Segment Start: Data supplied

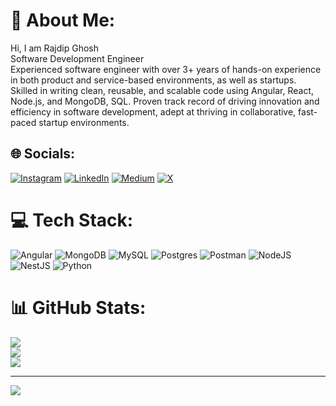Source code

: # 💫 About Me:
Hi, I am Rajdip Ghosh<br>Software Development Engineer<br>Experienced software engineer with over 3+ years of hands-on experience in both product and service-based environments, as well as startups. Skilled in writing clean, reusable, and scalable code using Angular, React, Node.js, and MongoDB, SQL. Proven track record of driving innovation and efficiency in software development, adept at thriving in collaborative, fast- paced startup environments.


## 🌐 Socials:
[![Instagram](https://img.shields.io/badge/Instagram-%23E4405F.svg?logo=Instagram&logoColor=white)](https://instagram.com/raazdeepghosh) [![LinkedIn](https://img.shields.io/badge/LinkedIn-%230077B5.svg?logo=linkedin&logoColor=white)](https://linkedin.com/in/rajdipghosh) [![Medium](https://img.shields.io/badge/Medium-12100E?logo=medium&logoColor=white)](https://medium.com/@rajdip.ghosh) [![X](https://img.shields.io/badge/X-black.svg?logo=X&logoColor=white)](https://x.com/raazdeepghosh) 

# 💻 Tech Stack:
![Angular](https://img.shields.io/badge/angular-%23DD0031.svg?style=for-the-badge&logo=angular&logoColor=white) ![MongoDB](https://img.shields.io/badge/MongoDB-%234ea94b.svg?style=for-the-badge&logo=mongodb&logoColor=white) ![MySQL](https://img.shields.io/badge/mysql-4479A1.svg?style=for-the-badge&logo=mysql&logoColor=white) ![Postgres](https://img.shields.io/badge/postgres-%23316192.svg?style=for-the-badge&logo=postgresql&logoColor=white) ![Postman](https://img.shields.io/badge/Postman-FF6C37?style=for-the-badge&logo=postman&logoColor=white) ![NodeJS](https://img.shields.io/badge/node.js-6DA55F?style=for-the-badge&logo=node.js&logoColor=white) ![NestJS](https://img.shields.io/badge/nestjs-%23E0234E.svg?style=for-the-badge&logo=nestjs&logoColor=white) ![Python](https://img.shields.io/badge/python-3670A0?style=for-the-badge&logo=python&logoColor=ffdd54)
# 📊 GitHub Stats:
![](https://github-readme-stats.vercel.app/api?username=RajdipGhosh99&theme=ambient_gradient&hide_border=false&include_all_commits=false&count_private=false)<br/>
![](https://github-readme-streak-stats.herokuapp.com/?user=RajdipGhosh99&theme=ambient_gradient&hide_border=false)<br/>
![](https://github-readme-stats.vercel.app/api/top-langs/?username=RajdipGhosh99&theme=ambient_gradient&hide_border=false&include_all_commits=false&count_private=false&layout=compact)

---
[![](https://visitcount.itsvg.in/api?id=RajdipGhosh99&icon=0&color=0)](https://visitcount.itsvg.in)

<!-- Proudly created with GPRM ( https://gprm.itsvg.in ) -->
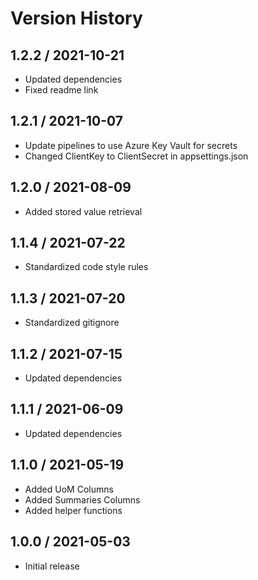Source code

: # Version History

## 1.2.2 / 2021-10-21

- Updated dependencies
- Fixed readme link

## 1.2.1 / 2021-10-07

- Update pipelines to use Azure Key Vault for secrets
- Changed ClientKey to ClientSecret in appsettings.json

## 1.2.0 / 2021-08-09

- Added stored value retrieval

## 1.1.4 / 2021-07-22

- Standardized code style rules

## 1.1.3 / 2021-07-20

- Standardized gitignore

## 1.1.2 / 2021-07-15

- Updated dependencies

## 1.1.1 / 2021-06-09

- Updated dependencies

## 1.1.0 / 2021-05-19

- Added UoM Columns
- Added Summaries Columns
- Added helper functions

## 1.0.0 / 2021-05-03

- Initial release
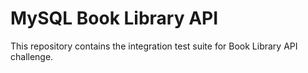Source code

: # MySQL Book Library API

This repository contains the integration test suite for Book Library API challenge.
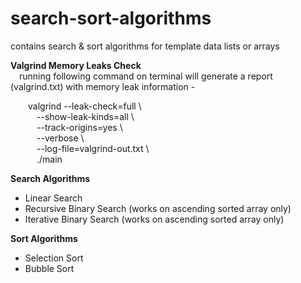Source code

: # search-sort-algorithms
contains search &amp; sort algorithms for template data lists or arrays <br />

**Valgrind Memory Leaks Check** <br />
&emsp;running following command on terminal will generate a report (valgrind.txt) with memory leak information - <br />

&emsp;&emsp;valgrind --leak-check=full \ <br />
    &emsp;&emsp;&emsp;--show-leak-kinds=all \    <br />
    &emsp;&emsp;&emsp;--track-origins=yes \  <br />
    &emsp;&emsp;&emsp;--verbose \    <br />
    &emsp;&emsp;&emsp;--log-file=valgrind-out.txt \  <br />
    &emsp;&emsp;&emsp;./main <br />

**Search Algorithms** <br />
- Linear Search
- Recursive Binary Search (works on ascending sorted array only)
- Iterative Binary Search (works on ascending sorted array only)

**Sort Algorithms** <br />
- Selection Sort
- Bubble Sort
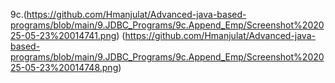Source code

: 9c.(https://github.com/Hmanjulat/Advanced-java-based-programs/blob/main/9.JDBC_Programs/9c.Append_Emp/Screenshot%202025-05-23%20014741.png)
(https://github.com/Hmanjulat/Advanced-java-based-programs/blob/main/9.JDBC_Programs/9c.Append_Emp/Screenshot%202025-05-23%20014748.png)

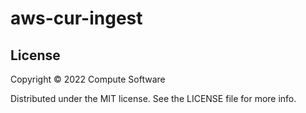 # aws-cur-ingest



## License

Copyright © 2022 Compute Software

Distributed under the MIT license. See the LICENSE file for more info.
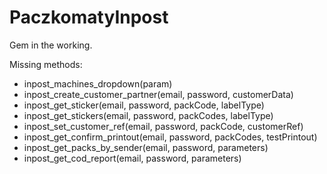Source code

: # PaczkomatyInpost

Gem in the working.

Missing methods:
- inpost_machines_dropdown(param)
- inpost_create_customer_partner(email, password, customerData)
- inpost_get_sticker(email, password, packCode, labelType)
- inpost_get_stickers(email, password, packCodes, labelType)
- inpost_set_customer_ref(email, password, packCode, customerRef)
- inpost_get_confirm_printout(email, password, packCodes, testPrintout)
- inpost_get_packs_by_sender(email, password, parameters)
- inpost_get_cod_report(email, password, parameters)
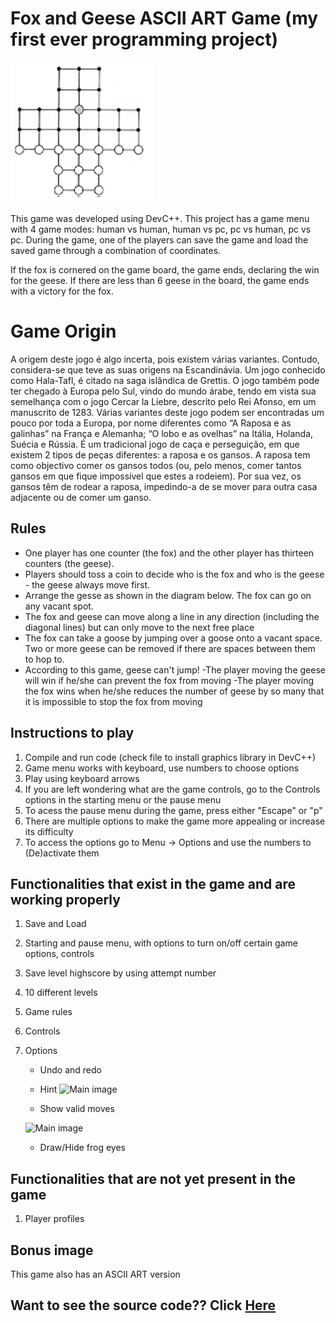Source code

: # Fox and Geese ASCII ART Game (my first ever programming project)

![Main image](./geese2.png)

This game was developed using DevC++. This project has a game menu with 4 game modes: human vs human, human vs pc, pc vs human, pc vs pc. During the game, one of the players can save the game and load the saved game through a combination of coordinates.

If the fox is cornered on the game board, the game ends, declaring the win for the geese. If there are less than 6 geese in the board, the game ends with a victory for the fox.

# Game Origin

A origem deste jogo é algo incerta, pois existem várias variantes. Contudo, considera-se que teve as suas origens na Escandinávia. Um jogo conhecido como Hala-Tafl, é citado na saga islândica de Grettis. O jogo também pode ter chegado à Europa pelo Sul, vindo do mundo árabe, tendo em vista sua semelhança com o jogo Cercar la Liebre, descrito pelo Rei Afonso, em um manuscrito de 1283.
	Várias variantes deste jogo podem ser encontradas um pouco por toda a Europa, por nome diferentes como “A Raposa e as galinhas” na França e Alemanha; “O lobo e as ovelhas” na Itália, Holanda, Suécia e Rússia.
	É um tradicional jogo de caça e perseguição, em que existem 2 tipos de peças diferentes: a raposa e os gansos. A raposa tem como objectivo comer os gansos todos (ou, pelo menos, comer tantos gansos em que fique impossível que estes a rodeiem). Por sua vez, os gansos têm de rodear a raposa, impedindo-a de se mover para outra casa adjacente ou de comer um ganso.


## Rules

- One player has one counter (the fox) and the other player has thirteen counters (the geese).
- Players should toss a coin to decide who is the fox and who is the geese - the geese always move first.
- Arrange the gesse as shown in the diagram below. The fox can go on any vacant spot.
- The fox and geese can move along a line in any direction (including the diagonal lines) but can only move to the next free place
- The fox can take a goose by jumping over a goose onto a vacant space. Two or more geese can be removed if there are spaces between them to hop to.
- According to this game, geese can't jump!
-The player moving the geese will win if he/she can prevent the fox from moving
-The player moving the fox wins when he/she reduces the number of geese by so many that it is impossible to stop the fox from moving

## Instructions to play

1. Compile and run code (check file to install graphics library in DevC++)
2. Game menu works with keyboard, use numbers to choose options
3. Play using keyboard arrows
4. If you are left wondering what are the game controls, go to the Controls options in the starting menu or the pause menu
5. To acess the pause menu during the game, press either "Escape" or "p"
6. There are multiple options to make the game more appealing or increase its difficulty
7. To access the options go to Menu -> Options and use the numbers to (De)activate them

## Functionalities that exist in the game and are working properly

1. Save and Load
2. Starting and pause menu, with options to turn on/off certain game options, controls
3. Save level highscore by using attempt number
4. 10 different levels
5. Game rules
6. Controls
7. Options
    - Undo and redo
    - Hint
        ![Main image](./kaeru8.png)

    - Show valid moves

    ![Main image](./kaeru6.png)

    - Draw/Hide frog eyes

## Functionalities that are not yet present in the game

1. Player profiles

## Bonus image

This game also has an ASCII ART version


## Want to see the source code?? Click **[Here](./src/)**
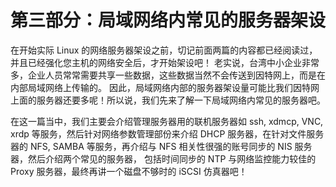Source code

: # 第三部分：局域网络内常见的服务器架设

在开始实际 Linux 的网络服务器架设之前，切记前面两篇的内容都已经阅读过，并且已经强化您主机的网络安全后，才开始架设吧！ 老实说，台湾中小企业非常多，企业人员常常需要共享一些数据，这些数据当然不会传送到因特网上，而是在内部局域网络上传输的。 因此，局域网络内部的服务器架设量可能比我们因特网上面的服务器还要多呢！所以说，我们先来了解一下局域网络内常见的服务器吧。

在这一篇当中，我们主要会介绍管理服务器用的联机服务器如 ssh, xdmcp, VNC, xrdp 等服务，然后针对网络参数管理部份来介绍 DHCP 服务器，在针对文件服务器的 NFS, SAMBA 等服务，再介绍与 NFS 相关性很强的账号同步的 NIS 服务器，然后介绍两个常见的服务器， 包括时间同步的 NTP 与网络监控能力较佳的 Proxy 服务器，最终再讲一个磁盘不够时的 iSCSI 仿真器吧！
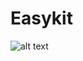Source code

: # Easykit
![alt text](https://raw.githubusercontent.com/username/projectname/branch/path/to/img.png)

Segment End: Data supplied

▶ **Task to complete**
In the entries above, find each line with the word "based" and show it.

▶ **Solution to the problem**
Hi, I am Rajdip Ghosh<br>Software Development Engineer<br>Experienced software engineer with over 3+ years of hands-on experience in both product and service-based environments, as well as startups. Skilled in writing clean, reusable, and scalable code using Angular, React, Node.js, and MongoDB, SQL. Proven track record of driving innovation and efficiency in software development, adept at thriving in collaborative, fast- paced startup environments.
: 9c.(https://github.com/Hmanjulat/Advanced-java-based-programs/blob/main/9.JDBC_Programs/9c.Append_Emp/Screenshot%202025-05-23%20014741.png)
(https://github.com/Hmanjulat/Advanced-java-based-programs/blob/main/9.JDBC_Programs/9c.Append_Emp/Screenshot%202025-05-23%20014748.png)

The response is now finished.